WORK ORDER
Retype all of the data word for word, without pictures.

--- PROVIDED DATA Enclosed Below ---

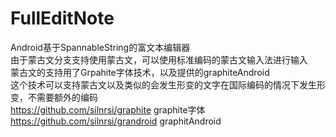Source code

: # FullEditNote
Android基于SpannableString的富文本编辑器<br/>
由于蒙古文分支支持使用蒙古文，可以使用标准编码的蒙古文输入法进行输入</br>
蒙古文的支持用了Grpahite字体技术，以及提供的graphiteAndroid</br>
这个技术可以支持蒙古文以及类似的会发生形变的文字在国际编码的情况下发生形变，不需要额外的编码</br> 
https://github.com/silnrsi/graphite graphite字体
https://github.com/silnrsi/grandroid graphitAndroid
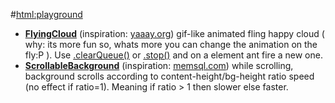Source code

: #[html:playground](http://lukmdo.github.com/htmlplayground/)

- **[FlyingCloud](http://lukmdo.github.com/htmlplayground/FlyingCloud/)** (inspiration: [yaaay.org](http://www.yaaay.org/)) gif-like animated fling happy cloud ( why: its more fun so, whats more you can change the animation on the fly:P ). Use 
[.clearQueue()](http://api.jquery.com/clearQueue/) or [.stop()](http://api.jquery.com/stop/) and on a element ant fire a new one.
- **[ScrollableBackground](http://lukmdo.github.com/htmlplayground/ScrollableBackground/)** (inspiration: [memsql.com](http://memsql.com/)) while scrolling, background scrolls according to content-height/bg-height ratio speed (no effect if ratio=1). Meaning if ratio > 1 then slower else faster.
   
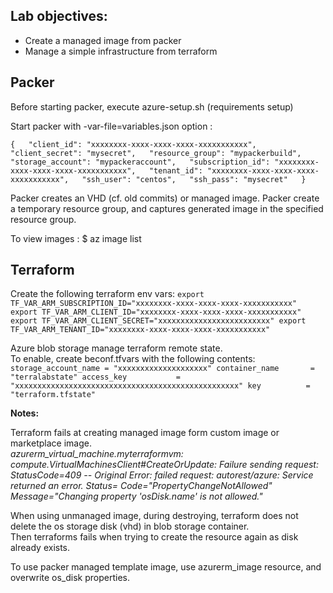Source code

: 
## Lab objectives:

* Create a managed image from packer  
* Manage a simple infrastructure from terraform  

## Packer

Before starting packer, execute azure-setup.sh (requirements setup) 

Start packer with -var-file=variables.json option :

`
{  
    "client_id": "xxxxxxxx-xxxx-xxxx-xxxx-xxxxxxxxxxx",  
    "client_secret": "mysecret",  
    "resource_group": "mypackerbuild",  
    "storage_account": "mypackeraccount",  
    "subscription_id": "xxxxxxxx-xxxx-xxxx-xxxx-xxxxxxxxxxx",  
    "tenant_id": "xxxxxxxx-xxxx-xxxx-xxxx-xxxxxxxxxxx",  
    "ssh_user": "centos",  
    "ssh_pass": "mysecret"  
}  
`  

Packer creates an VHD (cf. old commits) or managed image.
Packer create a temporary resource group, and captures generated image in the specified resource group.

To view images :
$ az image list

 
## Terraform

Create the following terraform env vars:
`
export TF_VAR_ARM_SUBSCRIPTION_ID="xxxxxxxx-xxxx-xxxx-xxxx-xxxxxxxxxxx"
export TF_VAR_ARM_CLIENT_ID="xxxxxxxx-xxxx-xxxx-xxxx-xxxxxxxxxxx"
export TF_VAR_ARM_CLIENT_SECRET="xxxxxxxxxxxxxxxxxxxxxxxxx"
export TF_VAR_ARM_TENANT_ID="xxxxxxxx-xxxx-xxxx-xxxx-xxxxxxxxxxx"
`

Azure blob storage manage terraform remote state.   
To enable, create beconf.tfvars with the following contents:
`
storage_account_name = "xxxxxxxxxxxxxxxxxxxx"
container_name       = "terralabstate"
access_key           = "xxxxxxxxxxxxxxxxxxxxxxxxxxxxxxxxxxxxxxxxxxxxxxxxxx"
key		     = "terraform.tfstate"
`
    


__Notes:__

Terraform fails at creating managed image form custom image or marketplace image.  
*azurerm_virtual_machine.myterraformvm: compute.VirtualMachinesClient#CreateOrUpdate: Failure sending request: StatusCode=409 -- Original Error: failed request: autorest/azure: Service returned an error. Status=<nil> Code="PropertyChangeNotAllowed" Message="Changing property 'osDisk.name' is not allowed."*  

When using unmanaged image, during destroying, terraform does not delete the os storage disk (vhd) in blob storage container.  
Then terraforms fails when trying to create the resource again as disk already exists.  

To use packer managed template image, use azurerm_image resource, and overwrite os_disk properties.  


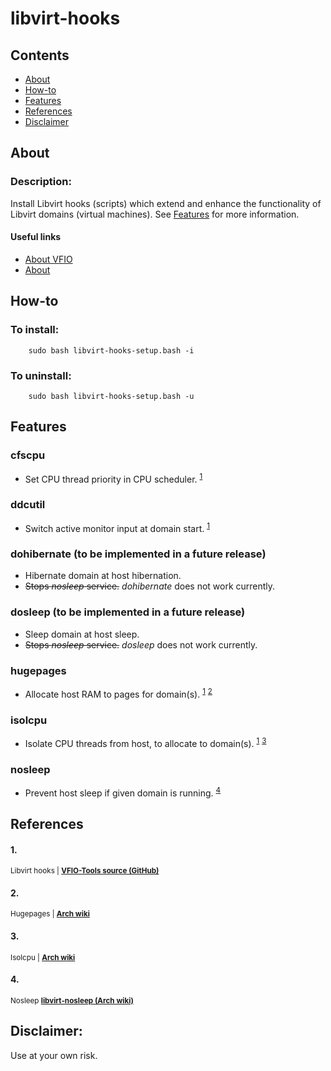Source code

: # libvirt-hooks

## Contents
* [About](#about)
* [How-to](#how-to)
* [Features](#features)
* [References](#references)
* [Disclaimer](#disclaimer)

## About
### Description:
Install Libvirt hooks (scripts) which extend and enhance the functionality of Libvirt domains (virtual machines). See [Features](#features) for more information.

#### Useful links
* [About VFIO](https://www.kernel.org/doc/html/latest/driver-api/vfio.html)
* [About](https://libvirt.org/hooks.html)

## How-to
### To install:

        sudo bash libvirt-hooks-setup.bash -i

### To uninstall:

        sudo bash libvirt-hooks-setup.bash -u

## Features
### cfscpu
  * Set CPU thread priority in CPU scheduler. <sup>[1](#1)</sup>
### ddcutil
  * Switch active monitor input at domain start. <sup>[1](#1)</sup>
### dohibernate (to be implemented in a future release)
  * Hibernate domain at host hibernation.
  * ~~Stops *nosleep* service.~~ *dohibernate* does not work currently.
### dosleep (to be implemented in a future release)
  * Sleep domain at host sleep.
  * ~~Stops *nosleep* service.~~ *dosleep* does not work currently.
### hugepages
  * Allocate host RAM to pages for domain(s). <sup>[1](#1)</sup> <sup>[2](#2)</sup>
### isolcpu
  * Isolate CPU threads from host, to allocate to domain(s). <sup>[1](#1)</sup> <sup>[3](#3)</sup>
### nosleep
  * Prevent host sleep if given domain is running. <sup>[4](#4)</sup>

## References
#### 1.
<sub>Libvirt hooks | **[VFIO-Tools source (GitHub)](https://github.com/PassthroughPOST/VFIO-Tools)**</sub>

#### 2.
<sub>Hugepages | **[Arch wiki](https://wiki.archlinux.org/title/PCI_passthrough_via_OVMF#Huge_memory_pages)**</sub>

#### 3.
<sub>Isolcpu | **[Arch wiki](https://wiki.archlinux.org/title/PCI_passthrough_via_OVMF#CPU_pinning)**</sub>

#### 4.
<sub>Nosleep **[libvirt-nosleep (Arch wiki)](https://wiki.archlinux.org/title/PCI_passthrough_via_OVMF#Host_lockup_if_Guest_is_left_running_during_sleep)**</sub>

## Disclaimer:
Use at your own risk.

--- End of Enclosed PROVIDED DATA ---

TASK RESULT
Source code

: # FullEditNote
Android基于SpannableString的富文本编辑器<br/>
由于蒙古文分支支持使用蒙古文，可以使用标准编码的蒙古文输入法进行输入</br>
蒙古文的支持用了Grpahite字体技术，以及提供的graphiteAndroid</br>
这个技术可以支持蒙古文以及类似的会发生形变的文字在国际编码的情况下发生形变，不需要额外的编码</br> 
https://github.com/silnrsi/graphite graphite字体
https://github.com/silnrsi/grandroid graphitAndroid
Source code

: #[html:playground](http://lukmdo.github.com/htmlplayground/)

- **[FlyingCloud](http://lukmdo.github.com/htmlplayground/FlyingCloud/)** (inspiration: [yaaay.org](http://www.yaaay.org/)) gif-like animated fling happy cloud ( why: its more fun so, whats more you can change the animation on the fly:P ). Use 
[.clearQueue()](http://api.jquery.com/clearQueue/) or [.stop()](http://api.jquery.com/stop/) and on a element ant fire a new one.
- **[ScrollableBackground](http://lukmdo.github.com/htmlplayground/ScrollableBackground/)** (inspiration: [memsql.com](http://memsql.com/)) while scrolling, background scrolls according to content-height/bg-height ratio speed (no effect if ratio=1). Meaning if ratio > 1 then slower else faster.
   
Source code

: 
## Lab objectives:

* Create a managed image from packer  
* Manage a simple infrastructure from terraform  

## Packer

Before starting packer, execute azure-setup.sh (requirements setup) 

Start packer with -var-file=variables.json option :

`
{  
    "client_id": "xxxxxxxx-xxxx-xxxx-xxxx-xxxxxxxxxxx",  
    "client_secret": "mysecret",  
    "resource_group": "mypackerbuild",  
    "storage_account": "mypackeraccount",  
    "subscription_id": "xxxxxxxx-xxxx-xxxx-xxxx-xxxxxxxxxxx",  
    "tenant_id": "xxxxxxxx-xxxx-xxxx-xxxx-xxxxxxxxxxx",  
    "ssh_user": "centos",  
    "ssh_pass": "mysecret"  
}  
`  

Packer creates an VHD (cf. old commits) or managed image.
Packer create a temporary resource group, and captures generated image in the specified resource group.

To view images :
$ az image list

 
## Terraform

Create the following terraform env vars:
`
export TF_VAR_ARM_SUBSCRIPTION_ID="xxxxxxxx-xxxx-xxxx-xxxx-xxxxxxxxxxx"
export TF_VAR_ARM_CLIENT_ID="xxxxxxxx-xxxx-xxxx-xxxx-xxxxxxxxxxx"
export TF_VAR_ARM_CLIENT_SECRET="xxxxxxxxxxxxxxxxxxxxxxxxx"
export TF_VAR_ARM_TENANT_ID="xxxxxxxx-xxxx-xxxx-xxxx-xxxxxxxxxxx"
`

Azure blob storage manage terraform remote state.   
To enable, create beconf.tfvars with the following contents:
`
storage_account_name = "xxxxxxxxxxxxxxxxxxxx"
container_name       = "terralabstate"
access_key           = "xxxxxxxxxxxxxxxxxxxxxxxxxxxxxxxxxxxxxxxxxxxxxxxxxx"
key		     = "terraform.tfstate"
`
    


__Notes:__

Terraform fails at creating managed image form custom image or marketplace image.  
*azurerm_virtual_machine.myterraformvm: compute.VirtualMachinesClient#CreateOrUpdate: Failure sending request: StatusCode=409 -- Original Error: failed request: autorest/azure: Service returned an error. Status=<nil> Code="PropertyChangeNotAllowed" Message="Changing property 'osDisk.name' is not allowed."*  

When using unmanaged image, during destroying, terraform does not delete the os storage disk (vhd) in blob storage container.  
Then terraforms fails when trying to create the resource again as disk already exists.  

To use packer managed template image, use azurerm_image resource, and overwrite os_disk properties.  


Source code

: # libvirt-hooks

## Contents
* [About](#about)
* [How-to](#how-to)
* [Features](#features)
* [References](#references)
* [Disclaimer](#disclaimer)

## About
### Description:
Install Libvirt hooks (scripts) which extend and enhance the functionality of Libvirt domains (virtual machines). See [Features](#features) for more information.

#### Useful links
* [About VFIO](https://www.kernel.org/doc/html/latest/driver-api/vfio.html)
* [About](https://libvirt.org/hooks.html)

## How-to
### To install:

        sudo bash libvirt-hooks-setup.bash -i

### To uninstall:

        sudo bash libvirt-hooks-setup.bash -u

## Features
### cfscpu
  * Set CPU thread priority in CPU scheduler. <sup>[1](#1)</sup>
### ddcutil
  * Switch active monitor input at domain start. <sup>[1](#1)</sup>
### dohibernate (to be implemented in a future release)
  * Hibernate domain at host hibernation.
  * ~~Stops *nosleep* service.~~ *dohibernate* does not work currently.
### dosleep (to be implemented in a future release)
  * Sleep domain at host sleep.
  * ~~Stops *nosleep* service.~~ *dosleep* does not work currently.
### hugepages
  * Allocate host RAM to pages for domain(s). <sup>[1](#1)</sup> <sup>[2](#2)</sup>
### isolcpu
  * Isolate CPU threads from host, to allocate to domain(s). <sup>[1](#1)</sup> <sup>[3](#3)</sup>
### nosleep
  * Prevent host sleep if given domain is running. <sup>[4](#4)</sup>

## References
#### 1.
<sub>Libvirt hooks | **[VFIO-Tools source (GitHub)](https://github.com/PassthroughPOST/VFIO-Tools)**</sub>

#### 2.
<sub>Hugepages | **[Arch wiki](https://wiki.archlinux.org/title/PCI_passthrough_via_OVMF#Huge_memory_pages)**</sub>

#### 3.
<sub>Isolcpu | **[Arch wiki](https://wiki.archlinux.org/title/PCI_passthrough_via_OVMF#CPU_pinning)**</sub>

#### 4.
<sub>Nosleep **[libvirt-nosleep (Arch wiki)](https://wiki.archlinux.org/title/PCI_passthrough_via_OVMF#Host_lockup_if_Guest_is_left_running_during_sleep)**</sub>

## Disclaimer:
Use at your own risk.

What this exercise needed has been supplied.